> _Problem details_
Locate the string "configuration" in the records below. Copy every line where it occurs.

> _Provided material_
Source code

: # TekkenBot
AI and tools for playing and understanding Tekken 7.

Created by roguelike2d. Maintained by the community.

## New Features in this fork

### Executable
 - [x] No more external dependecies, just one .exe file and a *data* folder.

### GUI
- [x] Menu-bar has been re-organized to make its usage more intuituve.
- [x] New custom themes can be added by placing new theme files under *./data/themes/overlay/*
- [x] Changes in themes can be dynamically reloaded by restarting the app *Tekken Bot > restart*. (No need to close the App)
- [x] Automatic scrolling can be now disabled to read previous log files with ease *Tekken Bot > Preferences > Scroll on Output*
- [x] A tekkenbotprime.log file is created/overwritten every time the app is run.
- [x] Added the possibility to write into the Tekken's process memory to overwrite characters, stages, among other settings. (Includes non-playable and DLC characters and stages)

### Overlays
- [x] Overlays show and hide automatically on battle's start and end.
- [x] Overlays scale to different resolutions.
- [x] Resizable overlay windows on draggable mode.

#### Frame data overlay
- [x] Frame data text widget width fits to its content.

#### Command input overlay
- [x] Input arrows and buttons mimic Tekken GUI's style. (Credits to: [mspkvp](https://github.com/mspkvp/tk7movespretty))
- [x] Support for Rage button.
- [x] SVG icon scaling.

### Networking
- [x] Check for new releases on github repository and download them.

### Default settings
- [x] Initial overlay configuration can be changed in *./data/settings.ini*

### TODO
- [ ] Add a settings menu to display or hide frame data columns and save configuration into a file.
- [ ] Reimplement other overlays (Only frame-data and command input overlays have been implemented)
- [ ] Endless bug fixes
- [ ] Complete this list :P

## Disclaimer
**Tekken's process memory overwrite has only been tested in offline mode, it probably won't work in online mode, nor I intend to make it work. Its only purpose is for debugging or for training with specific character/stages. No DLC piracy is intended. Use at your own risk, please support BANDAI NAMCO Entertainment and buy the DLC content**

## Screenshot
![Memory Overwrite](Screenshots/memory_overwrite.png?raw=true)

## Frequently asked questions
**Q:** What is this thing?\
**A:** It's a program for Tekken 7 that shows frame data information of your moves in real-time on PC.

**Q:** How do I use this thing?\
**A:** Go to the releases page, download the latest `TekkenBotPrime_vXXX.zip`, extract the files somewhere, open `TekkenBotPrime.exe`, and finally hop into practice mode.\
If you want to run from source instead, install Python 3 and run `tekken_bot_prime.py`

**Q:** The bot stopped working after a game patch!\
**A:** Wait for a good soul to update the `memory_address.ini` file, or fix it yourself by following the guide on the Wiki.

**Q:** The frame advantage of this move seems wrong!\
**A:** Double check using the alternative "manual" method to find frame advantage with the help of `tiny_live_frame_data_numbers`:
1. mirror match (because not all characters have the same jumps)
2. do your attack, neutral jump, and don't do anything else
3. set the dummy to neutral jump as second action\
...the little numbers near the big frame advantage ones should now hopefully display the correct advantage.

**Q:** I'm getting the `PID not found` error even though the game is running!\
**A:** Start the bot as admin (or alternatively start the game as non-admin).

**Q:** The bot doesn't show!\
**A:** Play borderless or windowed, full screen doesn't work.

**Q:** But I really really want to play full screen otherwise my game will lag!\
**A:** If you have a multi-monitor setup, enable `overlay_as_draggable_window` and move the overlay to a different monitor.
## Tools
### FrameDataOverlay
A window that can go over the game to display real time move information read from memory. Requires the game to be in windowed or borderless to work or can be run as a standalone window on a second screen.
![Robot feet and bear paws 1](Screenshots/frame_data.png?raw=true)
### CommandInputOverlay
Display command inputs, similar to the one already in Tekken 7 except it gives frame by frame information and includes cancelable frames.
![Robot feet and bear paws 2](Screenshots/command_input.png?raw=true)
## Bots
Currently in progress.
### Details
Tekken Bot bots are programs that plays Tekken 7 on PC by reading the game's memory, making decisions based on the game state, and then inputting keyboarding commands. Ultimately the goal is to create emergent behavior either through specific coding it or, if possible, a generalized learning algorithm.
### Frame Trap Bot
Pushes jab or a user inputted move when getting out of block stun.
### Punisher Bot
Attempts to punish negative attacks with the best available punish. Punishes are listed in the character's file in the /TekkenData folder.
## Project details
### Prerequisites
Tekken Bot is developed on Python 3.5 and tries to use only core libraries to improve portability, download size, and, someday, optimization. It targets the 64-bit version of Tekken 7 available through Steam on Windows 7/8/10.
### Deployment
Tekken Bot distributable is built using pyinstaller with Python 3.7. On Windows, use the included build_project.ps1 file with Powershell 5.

> _Response_
- [x] Initial overlay configuration can be changed in *./data/settings.ini*
- [ ] Add a settings menu to display or hide frame data columns and save configuration into a file.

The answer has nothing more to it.